(Dataset records)
'''
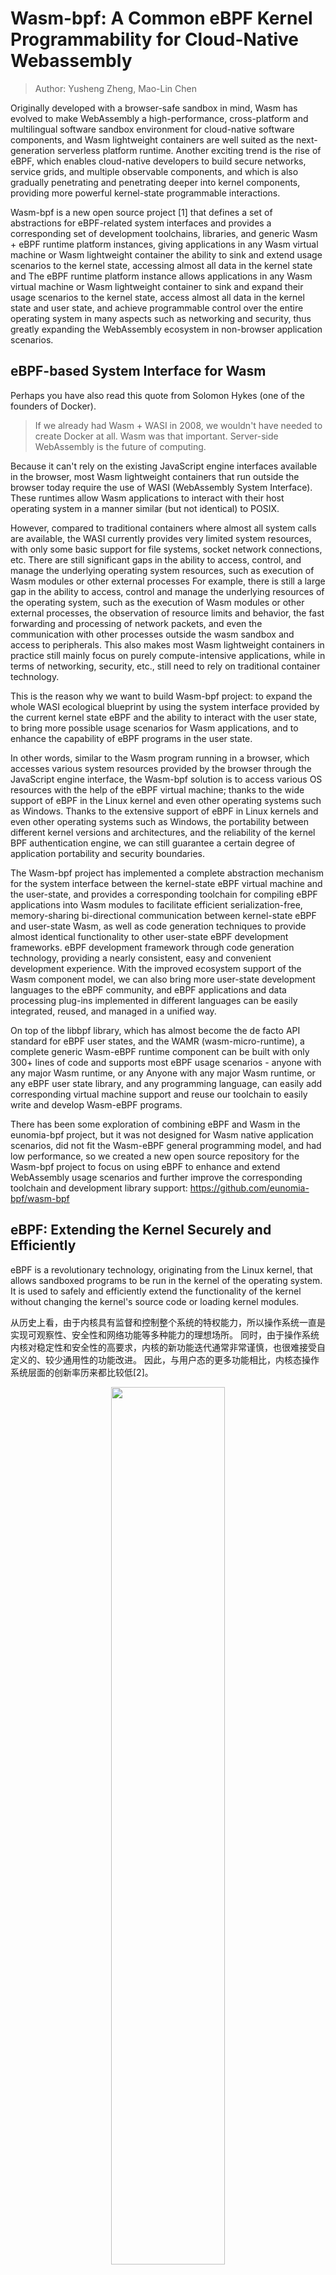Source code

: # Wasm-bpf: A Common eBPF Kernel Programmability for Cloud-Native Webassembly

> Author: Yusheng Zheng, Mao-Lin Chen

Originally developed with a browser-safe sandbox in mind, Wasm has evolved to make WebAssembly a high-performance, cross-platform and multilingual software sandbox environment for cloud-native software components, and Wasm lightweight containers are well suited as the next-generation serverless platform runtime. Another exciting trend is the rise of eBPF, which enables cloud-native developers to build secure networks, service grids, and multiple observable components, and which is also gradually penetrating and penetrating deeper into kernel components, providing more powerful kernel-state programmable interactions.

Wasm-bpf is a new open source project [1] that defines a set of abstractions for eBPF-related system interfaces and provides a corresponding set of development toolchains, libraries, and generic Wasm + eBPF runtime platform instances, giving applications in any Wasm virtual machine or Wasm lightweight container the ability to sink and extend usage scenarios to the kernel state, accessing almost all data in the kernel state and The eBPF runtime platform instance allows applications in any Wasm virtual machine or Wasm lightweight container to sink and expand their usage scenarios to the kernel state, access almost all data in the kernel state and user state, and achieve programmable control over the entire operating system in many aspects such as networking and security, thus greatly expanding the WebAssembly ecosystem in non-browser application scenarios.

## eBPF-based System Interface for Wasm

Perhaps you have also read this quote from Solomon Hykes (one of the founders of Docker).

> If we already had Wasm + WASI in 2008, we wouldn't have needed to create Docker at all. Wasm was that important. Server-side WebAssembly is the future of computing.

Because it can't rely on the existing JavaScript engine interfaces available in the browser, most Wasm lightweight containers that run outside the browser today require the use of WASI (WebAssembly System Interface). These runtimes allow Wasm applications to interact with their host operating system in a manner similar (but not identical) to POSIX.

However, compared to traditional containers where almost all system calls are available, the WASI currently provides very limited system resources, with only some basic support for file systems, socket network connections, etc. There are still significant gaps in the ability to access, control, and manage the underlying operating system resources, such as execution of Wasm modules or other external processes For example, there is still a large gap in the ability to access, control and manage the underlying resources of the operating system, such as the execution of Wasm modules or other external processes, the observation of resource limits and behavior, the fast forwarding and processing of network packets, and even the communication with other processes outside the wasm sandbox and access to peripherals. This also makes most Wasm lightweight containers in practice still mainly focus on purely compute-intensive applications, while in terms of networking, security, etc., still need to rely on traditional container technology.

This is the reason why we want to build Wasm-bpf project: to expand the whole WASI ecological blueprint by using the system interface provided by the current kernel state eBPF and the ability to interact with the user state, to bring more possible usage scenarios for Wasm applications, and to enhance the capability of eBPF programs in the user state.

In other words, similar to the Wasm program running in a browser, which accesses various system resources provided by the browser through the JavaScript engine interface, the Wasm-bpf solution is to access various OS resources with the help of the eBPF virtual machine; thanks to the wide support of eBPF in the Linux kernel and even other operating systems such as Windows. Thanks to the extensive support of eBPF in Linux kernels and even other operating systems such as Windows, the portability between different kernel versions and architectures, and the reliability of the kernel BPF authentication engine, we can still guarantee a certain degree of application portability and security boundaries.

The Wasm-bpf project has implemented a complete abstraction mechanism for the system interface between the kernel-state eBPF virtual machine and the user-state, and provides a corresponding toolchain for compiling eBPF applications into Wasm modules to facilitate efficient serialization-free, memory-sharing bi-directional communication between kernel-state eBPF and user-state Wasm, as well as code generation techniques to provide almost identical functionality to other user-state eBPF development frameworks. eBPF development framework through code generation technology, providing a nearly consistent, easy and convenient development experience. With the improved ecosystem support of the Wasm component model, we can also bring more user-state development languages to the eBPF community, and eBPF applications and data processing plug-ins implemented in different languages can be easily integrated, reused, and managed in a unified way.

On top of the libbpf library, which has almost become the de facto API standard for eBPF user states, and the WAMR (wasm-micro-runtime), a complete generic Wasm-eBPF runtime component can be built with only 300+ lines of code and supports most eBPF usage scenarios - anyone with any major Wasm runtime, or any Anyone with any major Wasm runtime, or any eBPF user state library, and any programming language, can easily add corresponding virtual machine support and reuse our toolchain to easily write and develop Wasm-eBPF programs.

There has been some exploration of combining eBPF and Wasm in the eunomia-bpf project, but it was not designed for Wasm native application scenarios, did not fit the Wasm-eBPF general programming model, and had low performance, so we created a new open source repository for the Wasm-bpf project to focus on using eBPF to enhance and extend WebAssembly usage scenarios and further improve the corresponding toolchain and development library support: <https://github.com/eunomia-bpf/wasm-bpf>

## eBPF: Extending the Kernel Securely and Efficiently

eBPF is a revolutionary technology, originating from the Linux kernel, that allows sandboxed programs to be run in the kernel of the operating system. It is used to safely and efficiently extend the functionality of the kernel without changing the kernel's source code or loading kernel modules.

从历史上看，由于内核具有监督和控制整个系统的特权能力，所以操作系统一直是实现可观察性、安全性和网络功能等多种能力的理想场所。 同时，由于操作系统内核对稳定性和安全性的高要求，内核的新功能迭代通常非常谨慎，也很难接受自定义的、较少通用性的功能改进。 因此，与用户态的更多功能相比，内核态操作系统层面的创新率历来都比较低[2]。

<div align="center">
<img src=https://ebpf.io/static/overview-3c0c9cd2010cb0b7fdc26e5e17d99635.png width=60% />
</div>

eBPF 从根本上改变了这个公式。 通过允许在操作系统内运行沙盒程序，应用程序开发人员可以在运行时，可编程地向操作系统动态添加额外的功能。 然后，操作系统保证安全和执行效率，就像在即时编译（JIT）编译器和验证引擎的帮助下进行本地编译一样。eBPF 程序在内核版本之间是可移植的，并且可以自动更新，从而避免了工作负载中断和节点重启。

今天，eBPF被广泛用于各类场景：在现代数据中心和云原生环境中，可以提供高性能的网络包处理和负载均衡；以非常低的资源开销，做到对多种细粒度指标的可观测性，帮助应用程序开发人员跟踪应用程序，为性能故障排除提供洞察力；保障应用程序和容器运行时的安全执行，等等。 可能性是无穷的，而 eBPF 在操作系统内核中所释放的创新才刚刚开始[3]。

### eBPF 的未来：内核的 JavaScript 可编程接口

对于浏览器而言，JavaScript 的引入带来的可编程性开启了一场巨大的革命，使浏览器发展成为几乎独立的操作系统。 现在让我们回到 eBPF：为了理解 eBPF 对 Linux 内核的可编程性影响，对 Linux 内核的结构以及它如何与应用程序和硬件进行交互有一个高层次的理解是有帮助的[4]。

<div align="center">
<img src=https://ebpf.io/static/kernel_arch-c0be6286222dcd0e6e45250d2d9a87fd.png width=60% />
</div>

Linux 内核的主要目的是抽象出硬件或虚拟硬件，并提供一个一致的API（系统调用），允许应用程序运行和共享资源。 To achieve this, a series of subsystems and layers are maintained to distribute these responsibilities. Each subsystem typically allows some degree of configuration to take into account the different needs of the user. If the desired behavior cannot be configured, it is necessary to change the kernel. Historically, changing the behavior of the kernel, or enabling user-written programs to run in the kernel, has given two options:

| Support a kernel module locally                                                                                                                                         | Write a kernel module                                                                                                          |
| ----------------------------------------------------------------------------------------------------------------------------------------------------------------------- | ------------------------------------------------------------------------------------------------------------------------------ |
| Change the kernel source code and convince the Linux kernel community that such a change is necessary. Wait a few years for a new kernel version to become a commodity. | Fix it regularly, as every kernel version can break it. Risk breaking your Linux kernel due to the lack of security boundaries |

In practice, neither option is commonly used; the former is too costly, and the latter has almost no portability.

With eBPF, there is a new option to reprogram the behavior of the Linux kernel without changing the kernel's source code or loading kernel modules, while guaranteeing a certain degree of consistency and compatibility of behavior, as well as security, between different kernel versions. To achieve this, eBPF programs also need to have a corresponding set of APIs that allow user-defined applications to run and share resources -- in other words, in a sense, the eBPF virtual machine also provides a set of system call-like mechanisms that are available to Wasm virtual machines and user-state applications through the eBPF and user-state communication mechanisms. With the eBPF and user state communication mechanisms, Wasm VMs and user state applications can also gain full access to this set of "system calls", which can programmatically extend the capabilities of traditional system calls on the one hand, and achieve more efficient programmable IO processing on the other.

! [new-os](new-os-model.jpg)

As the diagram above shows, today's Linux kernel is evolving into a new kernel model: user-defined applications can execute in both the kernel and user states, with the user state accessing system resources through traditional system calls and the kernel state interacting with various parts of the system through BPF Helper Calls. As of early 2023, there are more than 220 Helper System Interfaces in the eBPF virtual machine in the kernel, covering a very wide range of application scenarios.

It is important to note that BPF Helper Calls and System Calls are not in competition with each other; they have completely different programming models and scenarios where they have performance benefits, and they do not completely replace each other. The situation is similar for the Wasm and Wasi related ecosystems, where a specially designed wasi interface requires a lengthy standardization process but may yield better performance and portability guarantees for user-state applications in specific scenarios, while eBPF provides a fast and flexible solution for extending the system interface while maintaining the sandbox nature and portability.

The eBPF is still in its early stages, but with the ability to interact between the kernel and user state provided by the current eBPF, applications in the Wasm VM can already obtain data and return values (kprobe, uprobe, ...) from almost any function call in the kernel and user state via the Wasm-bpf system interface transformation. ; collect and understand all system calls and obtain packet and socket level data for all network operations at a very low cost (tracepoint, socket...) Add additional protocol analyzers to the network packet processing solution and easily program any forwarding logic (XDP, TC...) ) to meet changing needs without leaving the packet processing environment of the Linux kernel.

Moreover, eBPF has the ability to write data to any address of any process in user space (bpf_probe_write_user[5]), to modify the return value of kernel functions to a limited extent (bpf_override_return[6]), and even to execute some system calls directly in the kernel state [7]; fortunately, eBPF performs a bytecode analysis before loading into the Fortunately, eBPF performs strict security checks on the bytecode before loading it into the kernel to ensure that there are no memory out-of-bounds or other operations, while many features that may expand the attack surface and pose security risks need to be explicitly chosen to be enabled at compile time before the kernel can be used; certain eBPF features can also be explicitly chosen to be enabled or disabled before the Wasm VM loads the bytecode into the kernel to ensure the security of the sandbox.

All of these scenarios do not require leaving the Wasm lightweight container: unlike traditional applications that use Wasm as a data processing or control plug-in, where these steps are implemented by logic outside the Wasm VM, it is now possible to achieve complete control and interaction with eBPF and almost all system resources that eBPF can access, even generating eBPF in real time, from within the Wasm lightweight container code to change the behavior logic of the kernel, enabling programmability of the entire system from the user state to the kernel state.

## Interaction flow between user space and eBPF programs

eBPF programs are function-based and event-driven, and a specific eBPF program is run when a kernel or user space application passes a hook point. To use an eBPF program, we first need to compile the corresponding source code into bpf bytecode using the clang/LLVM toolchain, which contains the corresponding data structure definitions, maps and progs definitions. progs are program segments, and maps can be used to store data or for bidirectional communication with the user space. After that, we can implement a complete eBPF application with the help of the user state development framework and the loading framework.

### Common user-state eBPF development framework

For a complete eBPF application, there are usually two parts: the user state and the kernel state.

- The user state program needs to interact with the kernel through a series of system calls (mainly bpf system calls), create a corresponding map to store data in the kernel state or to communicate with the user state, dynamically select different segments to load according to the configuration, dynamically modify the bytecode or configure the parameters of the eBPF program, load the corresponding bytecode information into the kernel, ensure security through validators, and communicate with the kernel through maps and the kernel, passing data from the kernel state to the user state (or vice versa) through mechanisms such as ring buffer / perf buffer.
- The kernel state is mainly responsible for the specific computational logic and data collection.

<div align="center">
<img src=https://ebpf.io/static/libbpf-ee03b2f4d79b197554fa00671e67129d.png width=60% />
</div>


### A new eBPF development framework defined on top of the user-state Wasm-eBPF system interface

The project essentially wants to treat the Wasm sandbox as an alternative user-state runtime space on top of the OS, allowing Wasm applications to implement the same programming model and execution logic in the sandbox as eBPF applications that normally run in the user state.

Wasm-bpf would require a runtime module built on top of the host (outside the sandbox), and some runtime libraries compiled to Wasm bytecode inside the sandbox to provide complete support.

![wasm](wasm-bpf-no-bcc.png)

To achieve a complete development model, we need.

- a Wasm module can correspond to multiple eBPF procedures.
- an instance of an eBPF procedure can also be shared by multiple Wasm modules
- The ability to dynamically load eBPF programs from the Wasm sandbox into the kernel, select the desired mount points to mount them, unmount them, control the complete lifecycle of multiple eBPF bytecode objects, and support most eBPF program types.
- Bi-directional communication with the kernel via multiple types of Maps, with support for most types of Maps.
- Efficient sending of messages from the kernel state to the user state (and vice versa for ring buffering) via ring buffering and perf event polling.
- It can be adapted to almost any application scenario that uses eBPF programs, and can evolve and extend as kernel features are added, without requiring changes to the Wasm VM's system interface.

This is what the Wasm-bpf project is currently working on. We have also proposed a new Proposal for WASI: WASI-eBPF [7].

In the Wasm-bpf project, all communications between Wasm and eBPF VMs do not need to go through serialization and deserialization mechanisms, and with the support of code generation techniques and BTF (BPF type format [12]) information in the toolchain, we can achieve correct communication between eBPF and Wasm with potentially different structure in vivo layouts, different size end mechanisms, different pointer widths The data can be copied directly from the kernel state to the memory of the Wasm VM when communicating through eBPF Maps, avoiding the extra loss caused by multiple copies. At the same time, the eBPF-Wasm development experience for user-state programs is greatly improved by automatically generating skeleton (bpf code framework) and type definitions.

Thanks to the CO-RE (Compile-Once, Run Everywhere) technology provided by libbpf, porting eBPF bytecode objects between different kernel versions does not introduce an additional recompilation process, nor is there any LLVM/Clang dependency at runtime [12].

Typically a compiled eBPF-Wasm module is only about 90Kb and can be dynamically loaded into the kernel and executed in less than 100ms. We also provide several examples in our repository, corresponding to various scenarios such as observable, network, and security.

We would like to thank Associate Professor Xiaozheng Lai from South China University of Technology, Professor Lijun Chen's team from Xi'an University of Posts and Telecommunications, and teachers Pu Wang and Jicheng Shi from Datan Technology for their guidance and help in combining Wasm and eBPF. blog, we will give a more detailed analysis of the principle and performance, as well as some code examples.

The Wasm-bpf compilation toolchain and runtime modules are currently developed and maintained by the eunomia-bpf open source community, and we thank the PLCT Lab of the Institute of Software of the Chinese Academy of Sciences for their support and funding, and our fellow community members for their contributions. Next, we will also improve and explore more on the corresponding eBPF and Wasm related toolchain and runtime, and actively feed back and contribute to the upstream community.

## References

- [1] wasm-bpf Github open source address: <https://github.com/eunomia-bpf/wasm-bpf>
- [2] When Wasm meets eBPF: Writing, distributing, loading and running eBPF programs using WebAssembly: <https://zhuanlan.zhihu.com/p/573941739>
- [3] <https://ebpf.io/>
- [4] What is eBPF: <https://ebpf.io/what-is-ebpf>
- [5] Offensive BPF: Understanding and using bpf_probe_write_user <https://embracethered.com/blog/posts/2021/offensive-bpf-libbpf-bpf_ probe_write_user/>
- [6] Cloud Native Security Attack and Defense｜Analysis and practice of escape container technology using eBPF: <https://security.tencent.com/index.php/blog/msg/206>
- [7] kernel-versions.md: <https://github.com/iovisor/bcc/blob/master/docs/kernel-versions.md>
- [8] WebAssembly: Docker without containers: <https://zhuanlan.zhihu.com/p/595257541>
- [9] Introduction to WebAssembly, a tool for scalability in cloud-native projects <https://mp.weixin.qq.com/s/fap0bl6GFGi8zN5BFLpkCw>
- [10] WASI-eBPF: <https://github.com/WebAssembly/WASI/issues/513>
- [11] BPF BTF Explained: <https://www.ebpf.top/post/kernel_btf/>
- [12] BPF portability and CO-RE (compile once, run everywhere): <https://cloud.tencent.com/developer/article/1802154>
'''
'''
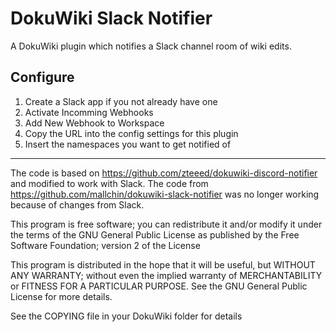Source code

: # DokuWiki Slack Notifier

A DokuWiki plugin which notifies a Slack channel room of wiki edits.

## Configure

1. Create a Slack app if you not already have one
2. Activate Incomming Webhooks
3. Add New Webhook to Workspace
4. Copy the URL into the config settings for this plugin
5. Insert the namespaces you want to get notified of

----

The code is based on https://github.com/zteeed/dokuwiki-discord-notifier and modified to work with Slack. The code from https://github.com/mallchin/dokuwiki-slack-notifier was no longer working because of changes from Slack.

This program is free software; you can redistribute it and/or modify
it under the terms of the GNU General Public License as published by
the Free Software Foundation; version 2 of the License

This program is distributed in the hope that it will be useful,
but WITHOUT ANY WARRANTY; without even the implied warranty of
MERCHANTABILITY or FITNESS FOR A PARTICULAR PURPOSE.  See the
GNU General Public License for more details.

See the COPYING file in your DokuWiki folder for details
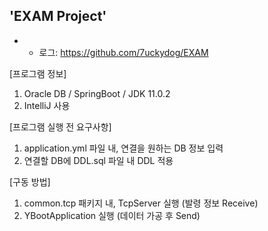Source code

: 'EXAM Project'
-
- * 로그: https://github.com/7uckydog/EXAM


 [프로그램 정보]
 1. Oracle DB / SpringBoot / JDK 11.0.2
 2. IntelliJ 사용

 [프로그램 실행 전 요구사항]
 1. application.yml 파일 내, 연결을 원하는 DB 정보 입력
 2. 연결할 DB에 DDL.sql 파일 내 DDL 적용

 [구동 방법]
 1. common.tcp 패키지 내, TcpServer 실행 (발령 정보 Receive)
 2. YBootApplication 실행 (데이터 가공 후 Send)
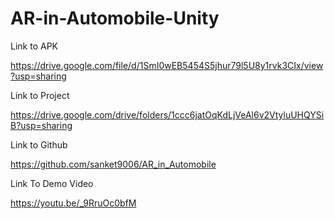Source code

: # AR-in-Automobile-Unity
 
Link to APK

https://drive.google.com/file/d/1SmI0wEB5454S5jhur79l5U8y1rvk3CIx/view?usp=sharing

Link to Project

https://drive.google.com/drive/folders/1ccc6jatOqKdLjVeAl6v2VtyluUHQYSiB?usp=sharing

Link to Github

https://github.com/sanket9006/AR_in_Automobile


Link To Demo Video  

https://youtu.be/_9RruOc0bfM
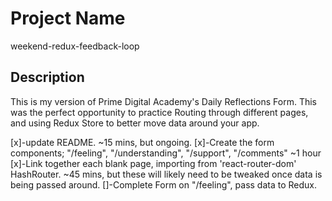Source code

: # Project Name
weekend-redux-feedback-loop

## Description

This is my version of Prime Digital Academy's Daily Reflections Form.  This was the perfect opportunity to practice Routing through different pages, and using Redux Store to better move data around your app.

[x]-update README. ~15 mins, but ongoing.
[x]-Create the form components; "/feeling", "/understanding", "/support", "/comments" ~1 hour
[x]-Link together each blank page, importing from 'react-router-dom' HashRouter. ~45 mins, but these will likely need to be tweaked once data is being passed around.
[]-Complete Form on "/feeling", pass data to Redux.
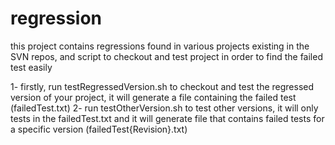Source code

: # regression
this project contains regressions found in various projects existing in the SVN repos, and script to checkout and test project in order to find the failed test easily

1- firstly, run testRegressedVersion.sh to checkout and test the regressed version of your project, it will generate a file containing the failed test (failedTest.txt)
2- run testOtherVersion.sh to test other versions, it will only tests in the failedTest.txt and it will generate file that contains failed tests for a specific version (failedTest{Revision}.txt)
'''
:: WHAT YOU NEED TO DO ::
Give back exactly the lines above, from the line containing "## eBPF-based System Interface for Wasm" through the line containing "future of computing.", with both end lines and nothing more.

:: EXERCISE RESULT ::
## eBPF-based System Interface for Wasm

Perhaps you have also read this quote from Solomon Hykes (one of the founders of Docker).

> If we already had Wasm + WASI in 2008, we wouldn't have needed to create Docker at all. Wasm was that important. Server-side WebAssembly is the future of computing.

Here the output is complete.